● Exercise description
Beginning with the first line and ending with the one containing "Returns true if exists in active validators.", copy the lines of the listing below exactly; omit everything else.

··· Input records ···

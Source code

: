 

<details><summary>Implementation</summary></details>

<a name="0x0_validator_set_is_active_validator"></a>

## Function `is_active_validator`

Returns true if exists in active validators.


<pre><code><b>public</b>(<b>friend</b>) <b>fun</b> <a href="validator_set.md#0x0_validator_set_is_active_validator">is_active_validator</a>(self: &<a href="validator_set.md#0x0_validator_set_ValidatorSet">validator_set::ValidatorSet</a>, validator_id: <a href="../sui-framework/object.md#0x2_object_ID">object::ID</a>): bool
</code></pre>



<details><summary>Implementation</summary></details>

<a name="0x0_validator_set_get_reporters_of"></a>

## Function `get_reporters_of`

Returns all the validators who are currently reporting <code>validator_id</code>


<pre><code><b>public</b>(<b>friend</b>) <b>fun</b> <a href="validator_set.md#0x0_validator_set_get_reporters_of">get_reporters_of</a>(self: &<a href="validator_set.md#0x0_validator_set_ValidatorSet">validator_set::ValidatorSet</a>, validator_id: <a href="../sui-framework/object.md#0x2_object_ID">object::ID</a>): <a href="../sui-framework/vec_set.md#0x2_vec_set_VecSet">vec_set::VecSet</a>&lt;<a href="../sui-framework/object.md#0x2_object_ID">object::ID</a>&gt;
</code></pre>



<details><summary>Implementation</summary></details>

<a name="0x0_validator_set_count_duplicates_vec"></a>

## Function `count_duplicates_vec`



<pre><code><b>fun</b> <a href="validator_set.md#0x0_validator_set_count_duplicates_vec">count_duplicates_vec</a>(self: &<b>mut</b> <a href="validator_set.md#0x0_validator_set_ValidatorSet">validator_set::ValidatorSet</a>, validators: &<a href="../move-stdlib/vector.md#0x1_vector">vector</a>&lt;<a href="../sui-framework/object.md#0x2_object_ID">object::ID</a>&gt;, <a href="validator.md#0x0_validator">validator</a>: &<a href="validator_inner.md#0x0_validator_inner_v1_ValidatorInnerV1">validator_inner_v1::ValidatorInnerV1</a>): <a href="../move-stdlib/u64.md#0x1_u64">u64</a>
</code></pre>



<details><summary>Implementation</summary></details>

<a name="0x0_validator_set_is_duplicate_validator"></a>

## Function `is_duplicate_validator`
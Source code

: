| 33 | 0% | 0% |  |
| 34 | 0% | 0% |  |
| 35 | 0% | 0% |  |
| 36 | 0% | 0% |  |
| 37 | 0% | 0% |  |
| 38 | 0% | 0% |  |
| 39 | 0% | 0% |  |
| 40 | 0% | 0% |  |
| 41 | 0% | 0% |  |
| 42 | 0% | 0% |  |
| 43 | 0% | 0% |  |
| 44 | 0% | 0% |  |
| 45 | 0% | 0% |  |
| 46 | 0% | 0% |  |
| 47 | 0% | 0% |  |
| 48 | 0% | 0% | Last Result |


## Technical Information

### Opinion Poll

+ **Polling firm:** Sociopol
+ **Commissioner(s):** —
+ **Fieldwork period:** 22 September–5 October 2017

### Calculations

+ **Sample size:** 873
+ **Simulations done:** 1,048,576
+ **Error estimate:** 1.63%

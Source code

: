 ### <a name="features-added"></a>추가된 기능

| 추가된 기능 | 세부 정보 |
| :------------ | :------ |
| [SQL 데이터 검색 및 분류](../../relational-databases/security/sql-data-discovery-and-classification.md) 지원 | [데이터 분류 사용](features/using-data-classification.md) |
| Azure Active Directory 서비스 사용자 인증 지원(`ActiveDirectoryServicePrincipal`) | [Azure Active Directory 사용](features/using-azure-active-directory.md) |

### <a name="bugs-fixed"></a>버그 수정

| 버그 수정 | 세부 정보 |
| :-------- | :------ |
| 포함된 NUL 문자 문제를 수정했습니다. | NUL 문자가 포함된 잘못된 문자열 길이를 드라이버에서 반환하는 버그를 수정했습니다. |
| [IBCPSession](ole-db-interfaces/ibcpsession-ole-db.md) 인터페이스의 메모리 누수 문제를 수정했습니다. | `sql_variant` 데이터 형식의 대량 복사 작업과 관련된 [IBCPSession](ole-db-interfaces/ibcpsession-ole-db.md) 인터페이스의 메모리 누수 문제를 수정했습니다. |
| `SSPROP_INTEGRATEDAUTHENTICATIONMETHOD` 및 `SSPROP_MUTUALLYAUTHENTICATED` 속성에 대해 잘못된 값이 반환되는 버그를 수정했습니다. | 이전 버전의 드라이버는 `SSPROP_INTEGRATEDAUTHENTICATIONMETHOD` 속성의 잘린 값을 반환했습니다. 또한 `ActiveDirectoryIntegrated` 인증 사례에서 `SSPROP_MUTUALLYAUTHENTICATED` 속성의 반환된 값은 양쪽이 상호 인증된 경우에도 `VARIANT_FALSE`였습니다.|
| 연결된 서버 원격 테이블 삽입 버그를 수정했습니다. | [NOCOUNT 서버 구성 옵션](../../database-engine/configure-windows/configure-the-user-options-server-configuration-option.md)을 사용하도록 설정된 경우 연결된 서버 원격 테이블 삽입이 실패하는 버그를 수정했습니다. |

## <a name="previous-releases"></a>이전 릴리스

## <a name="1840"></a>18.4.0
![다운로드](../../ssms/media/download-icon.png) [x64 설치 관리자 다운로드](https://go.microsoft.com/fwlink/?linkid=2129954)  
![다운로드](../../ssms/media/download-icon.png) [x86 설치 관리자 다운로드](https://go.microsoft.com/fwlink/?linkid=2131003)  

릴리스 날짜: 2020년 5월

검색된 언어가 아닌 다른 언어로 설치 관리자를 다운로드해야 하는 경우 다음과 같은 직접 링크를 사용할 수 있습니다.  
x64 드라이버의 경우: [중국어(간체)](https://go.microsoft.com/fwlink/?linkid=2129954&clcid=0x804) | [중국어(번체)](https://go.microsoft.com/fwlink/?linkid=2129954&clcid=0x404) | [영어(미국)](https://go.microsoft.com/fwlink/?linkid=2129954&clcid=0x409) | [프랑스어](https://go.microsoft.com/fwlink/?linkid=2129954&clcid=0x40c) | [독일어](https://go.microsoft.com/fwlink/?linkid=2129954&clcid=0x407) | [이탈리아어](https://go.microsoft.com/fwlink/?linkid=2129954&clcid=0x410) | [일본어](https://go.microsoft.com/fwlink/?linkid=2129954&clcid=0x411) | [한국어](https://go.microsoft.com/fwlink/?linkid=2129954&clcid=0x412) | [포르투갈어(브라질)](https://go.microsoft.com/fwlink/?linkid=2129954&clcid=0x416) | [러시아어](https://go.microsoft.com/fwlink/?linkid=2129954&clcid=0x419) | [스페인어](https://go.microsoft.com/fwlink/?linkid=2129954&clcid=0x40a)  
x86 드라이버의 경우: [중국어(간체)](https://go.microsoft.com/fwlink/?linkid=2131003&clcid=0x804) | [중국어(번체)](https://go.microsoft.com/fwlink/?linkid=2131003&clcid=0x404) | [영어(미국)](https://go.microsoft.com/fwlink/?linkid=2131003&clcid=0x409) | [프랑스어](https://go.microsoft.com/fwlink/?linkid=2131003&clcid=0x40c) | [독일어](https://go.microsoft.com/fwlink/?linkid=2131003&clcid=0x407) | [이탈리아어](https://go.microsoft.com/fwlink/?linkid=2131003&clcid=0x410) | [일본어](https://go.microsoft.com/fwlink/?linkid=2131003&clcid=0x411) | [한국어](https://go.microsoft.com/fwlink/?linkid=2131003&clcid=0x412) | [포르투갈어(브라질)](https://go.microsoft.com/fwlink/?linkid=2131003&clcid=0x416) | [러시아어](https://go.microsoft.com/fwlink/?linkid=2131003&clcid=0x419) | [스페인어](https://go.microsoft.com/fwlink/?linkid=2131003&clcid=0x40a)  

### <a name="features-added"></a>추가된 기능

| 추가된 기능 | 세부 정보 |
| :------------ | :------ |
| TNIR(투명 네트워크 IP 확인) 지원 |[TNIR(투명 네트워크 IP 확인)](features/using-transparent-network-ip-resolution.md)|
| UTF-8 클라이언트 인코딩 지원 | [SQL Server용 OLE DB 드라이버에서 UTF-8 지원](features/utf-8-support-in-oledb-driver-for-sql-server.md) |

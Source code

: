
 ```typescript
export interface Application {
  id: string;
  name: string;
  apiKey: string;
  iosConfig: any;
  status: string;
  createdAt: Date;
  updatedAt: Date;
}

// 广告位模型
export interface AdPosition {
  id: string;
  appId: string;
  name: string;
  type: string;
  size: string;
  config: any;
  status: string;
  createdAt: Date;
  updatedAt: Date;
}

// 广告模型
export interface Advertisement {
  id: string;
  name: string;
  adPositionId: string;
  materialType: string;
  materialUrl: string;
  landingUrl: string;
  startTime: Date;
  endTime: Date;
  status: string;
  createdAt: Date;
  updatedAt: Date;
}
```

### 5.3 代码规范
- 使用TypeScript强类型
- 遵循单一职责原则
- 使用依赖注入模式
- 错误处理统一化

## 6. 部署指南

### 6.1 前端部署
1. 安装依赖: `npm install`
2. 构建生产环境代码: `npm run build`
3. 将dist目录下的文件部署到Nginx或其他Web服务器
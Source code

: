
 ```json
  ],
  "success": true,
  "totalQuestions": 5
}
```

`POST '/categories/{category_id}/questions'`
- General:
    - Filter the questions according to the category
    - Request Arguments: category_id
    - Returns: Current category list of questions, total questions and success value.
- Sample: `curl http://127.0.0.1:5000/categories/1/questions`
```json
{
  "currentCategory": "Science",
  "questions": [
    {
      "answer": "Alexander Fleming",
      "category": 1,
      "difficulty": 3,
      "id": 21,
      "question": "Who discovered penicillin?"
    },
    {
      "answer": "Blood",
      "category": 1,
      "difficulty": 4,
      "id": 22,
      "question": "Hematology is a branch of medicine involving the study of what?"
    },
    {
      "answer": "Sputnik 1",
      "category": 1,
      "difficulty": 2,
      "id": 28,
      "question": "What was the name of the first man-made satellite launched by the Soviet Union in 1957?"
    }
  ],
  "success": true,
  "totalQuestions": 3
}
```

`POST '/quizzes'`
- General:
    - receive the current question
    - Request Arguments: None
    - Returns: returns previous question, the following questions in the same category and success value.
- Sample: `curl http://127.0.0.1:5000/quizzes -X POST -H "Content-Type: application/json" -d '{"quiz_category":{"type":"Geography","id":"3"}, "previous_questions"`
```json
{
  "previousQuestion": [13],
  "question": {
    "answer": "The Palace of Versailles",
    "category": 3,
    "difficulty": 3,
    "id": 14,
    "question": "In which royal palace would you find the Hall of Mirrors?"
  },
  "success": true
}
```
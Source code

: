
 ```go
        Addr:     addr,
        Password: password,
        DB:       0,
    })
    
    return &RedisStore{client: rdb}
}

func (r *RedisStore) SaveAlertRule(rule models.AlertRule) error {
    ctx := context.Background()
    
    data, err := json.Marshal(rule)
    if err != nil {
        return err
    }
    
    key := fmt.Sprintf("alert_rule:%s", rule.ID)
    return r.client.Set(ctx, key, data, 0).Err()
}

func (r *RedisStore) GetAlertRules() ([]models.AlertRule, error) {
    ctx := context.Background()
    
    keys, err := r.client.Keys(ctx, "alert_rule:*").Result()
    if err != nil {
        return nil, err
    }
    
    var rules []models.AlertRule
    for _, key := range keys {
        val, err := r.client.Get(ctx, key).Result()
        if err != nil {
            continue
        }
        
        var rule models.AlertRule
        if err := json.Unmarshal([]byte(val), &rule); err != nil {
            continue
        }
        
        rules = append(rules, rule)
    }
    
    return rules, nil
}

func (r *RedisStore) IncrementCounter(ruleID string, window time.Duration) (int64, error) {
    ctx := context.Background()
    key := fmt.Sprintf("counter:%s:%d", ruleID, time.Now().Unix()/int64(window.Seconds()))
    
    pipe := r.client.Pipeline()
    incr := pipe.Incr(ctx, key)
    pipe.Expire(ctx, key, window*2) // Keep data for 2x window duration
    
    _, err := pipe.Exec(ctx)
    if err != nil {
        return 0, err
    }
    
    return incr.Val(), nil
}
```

···

● Completed exercise
Source code

: 

<details><summary>Implementation</summary></details>

<a name="0x0_validator_set_is_active_validator"></a>

## Function `is_active_validator`

Returns true if exists in active validators.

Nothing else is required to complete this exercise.